▶ [EXERCISE INSTRUCTIONS]: Look through the data below, tally the lines where "docker" occurs, and write the total alone.

▶ [SOURCE DATA]:
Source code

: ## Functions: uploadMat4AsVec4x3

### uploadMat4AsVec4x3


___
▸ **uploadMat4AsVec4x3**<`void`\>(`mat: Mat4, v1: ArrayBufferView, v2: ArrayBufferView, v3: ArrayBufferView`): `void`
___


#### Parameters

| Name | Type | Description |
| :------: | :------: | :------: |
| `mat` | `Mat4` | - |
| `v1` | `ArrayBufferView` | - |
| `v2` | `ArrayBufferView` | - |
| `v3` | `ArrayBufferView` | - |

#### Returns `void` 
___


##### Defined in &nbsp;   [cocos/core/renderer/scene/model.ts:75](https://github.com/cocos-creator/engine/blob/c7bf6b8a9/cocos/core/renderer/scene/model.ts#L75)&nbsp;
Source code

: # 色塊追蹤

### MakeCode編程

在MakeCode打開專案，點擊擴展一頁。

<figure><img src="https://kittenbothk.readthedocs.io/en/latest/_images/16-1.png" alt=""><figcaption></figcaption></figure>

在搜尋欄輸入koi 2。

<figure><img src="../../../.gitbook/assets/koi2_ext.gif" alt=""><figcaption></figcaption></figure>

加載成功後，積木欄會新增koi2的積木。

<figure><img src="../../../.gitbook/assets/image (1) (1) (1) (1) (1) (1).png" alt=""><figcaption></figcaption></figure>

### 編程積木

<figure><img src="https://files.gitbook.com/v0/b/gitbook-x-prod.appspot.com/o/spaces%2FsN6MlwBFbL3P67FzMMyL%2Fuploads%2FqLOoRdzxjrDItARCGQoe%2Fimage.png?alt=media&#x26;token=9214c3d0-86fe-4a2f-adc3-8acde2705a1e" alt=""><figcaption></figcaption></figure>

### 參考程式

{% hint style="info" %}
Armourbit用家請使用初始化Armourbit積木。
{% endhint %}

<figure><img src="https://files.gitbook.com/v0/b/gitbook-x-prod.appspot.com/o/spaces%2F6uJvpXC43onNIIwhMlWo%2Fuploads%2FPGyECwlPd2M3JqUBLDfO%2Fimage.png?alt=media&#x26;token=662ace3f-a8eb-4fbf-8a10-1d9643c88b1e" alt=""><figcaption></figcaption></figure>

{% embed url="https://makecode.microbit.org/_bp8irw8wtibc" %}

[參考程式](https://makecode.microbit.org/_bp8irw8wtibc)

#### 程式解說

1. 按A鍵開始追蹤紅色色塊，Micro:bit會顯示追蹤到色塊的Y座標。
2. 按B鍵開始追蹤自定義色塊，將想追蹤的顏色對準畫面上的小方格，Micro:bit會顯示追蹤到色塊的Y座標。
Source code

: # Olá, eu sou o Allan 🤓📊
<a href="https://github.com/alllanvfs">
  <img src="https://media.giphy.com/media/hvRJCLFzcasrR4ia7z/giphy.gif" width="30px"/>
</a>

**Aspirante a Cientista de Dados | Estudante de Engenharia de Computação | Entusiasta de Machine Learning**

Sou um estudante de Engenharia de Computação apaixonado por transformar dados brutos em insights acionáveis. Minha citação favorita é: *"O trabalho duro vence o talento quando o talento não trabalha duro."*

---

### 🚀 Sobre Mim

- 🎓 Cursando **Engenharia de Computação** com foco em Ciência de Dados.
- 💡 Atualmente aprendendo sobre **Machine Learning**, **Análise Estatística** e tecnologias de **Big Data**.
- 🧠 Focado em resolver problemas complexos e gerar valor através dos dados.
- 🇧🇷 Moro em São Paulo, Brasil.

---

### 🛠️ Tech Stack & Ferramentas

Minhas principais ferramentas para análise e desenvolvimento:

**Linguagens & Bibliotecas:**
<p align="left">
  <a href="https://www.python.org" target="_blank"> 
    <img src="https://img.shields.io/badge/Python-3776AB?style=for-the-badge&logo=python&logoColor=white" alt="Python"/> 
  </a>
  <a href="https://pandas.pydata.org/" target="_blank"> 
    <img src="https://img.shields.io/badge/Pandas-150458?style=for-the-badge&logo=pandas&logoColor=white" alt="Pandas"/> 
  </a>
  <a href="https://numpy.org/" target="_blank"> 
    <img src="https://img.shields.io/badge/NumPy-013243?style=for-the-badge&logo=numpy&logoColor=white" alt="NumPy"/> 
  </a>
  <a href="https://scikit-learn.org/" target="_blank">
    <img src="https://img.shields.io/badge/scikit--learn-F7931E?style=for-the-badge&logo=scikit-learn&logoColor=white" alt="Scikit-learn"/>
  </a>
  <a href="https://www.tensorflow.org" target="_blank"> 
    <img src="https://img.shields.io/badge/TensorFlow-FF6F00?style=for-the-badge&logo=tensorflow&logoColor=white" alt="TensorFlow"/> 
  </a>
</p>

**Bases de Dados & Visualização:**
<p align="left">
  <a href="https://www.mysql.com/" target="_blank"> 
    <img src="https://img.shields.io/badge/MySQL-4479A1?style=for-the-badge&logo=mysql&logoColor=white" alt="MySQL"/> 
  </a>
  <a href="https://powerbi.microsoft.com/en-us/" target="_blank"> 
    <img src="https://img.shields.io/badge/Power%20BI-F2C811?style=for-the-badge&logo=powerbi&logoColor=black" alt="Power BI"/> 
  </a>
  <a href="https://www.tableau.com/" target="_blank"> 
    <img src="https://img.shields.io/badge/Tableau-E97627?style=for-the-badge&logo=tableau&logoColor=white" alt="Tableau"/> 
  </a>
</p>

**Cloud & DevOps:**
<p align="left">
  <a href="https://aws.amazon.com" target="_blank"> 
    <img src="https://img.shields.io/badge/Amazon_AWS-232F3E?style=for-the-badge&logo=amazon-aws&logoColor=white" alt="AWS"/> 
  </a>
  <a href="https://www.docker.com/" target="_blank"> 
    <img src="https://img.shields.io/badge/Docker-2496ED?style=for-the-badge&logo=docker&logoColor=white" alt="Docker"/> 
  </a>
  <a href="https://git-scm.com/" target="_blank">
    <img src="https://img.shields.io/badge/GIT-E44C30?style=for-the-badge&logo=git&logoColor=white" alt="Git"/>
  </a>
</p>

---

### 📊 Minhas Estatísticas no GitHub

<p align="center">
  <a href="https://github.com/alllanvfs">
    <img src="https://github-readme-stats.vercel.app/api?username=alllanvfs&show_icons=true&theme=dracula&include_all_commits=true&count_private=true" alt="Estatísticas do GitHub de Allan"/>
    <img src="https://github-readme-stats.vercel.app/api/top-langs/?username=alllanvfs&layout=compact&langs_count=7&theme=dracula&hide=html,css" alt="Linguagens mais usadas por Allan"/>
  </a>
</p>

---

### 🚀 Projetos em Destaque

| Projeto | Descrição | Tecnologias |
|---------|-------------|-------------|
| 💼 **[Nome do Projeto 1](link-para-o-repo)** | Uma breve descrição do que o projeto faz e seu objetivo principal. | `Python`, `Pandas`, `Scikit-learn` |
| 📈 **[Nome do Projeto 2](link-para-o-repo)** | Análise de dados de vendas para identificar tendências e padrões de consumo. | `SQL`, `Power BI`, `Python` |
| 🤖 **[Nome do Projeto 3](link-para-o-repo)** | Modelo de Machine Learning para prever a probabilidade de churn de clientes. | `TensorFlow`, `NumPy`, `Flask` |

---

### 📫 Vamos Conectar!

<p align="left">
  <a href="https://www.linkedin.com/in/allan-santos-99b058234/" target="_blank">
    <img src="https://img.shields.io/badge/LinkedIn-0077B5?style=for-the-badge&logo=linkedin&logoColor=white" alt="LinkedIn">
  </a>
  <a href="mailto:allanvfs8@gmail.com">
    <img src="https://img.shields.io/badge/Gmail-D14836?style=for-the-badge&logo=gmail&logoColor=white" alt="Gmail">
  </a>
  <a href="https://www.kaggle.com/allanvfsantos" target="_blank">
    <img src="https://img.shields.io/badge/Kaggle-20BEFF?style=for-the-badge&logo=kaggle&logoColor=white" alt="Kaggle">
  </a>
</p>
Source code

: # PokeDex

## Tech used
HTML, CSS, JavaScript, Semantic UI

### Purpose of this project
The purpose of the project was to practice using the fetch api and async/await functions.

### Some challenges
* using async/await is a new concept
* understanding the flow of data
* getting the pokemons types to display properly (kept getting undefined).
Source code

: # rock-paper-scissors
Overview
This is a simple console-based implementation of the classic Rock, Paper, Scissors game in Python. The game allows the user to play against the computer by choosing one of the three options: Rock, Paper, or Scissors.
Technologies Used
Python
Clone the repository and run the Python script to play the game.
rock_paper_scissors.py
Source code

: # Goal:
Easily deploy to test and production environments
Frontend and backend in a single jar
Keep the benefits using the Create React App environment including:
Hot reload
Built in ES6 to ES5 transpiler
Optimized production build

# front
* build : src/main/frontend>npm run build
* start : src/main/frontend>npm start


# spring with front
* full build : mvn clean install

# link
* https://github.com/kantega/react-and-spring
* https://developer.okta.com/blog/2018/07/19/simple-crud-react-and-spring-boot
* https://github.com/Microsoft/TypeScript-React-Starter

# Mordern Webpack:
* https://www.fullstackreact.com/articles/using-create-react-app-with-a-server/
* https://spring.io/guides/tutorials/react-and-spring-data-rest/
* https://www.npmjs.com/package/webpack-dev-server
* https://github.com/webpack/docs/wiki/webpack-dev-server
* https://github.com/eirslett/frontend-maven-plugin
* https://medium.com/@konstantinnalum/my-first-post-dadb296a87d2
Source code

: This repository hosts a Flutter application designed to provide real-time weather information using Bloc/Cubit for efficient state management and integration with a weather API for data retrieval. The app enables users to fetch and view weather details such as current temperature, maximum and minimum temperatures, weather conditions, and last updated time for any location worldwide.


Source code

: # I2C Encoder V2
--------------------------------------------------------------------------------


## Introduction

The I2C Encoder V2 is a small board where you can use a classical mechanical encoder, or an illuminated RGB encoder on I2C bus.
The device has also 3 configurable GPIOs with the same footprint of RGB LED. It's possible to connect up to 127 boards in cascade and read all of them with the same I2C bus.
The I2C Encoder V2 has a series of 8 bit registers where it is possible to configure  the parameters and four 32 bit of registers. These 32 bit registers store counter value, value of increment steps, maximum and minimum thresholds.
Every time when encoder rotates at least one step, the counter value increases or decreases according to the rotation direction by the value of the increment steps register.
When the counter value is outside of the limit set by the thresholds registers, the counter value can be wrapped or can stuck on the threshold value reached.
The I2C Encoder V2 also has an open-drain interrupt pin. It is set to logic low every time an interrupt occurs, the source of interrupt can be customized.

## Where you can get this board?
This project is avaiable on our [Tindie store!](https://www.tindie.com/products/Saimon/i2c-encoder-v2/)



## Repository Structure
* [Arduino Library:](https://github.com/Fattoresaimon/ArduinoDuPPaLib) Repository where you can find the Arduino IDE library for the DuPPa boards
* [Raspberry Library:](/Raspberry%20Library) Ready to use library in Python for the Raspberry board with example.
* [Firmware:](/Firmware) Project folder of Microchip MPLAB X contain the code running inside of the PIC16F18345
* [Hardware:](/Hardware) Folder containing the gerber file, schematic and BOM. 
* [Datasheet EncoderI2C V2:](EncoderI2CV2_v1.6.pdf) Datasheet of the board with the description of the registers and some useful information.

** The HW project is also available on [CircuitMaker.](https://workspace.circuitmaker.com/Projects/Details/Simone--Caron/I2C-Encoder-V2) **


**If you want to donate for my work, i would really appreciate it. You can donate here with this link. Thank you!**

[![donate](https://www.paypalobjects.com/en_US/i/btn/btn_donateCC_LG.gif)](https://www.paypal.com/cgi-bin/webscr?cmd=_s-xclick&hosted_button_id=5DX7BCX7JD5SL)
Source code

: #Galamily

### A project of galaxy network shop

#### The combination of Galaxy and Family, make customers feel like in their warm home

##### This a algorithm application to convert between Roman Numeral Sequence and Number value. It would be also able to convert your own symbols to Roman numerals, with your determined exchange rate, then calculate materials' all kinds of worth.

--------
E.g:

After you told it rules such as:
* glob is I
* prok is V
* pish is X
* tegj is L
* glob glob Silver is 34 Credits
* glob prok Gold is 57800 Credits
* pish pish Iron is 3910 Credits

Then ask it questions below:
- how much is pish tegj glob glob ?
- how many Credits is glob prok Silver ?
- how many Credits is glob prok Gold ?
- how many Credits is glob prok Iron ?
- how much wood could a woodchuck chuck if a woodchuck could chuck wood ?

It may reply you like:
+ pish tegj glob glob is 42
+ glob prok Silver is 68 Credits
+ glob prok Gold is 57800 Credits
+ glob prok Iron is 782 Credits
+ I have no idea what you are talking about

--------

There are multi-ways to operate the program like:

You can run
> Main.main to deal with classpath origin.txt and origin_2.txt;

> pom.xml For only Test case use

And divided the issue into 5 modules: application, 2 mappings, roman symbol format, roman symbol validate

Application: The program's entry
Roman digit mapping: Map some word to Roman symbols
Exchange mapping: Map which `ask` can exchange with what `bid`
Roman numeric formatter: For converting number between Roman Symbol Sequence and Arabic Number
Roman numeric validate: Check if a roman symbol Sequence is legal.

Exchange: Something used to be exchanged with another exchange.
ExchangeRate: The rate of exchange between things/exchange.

▶ [ANSWER BOX]: 2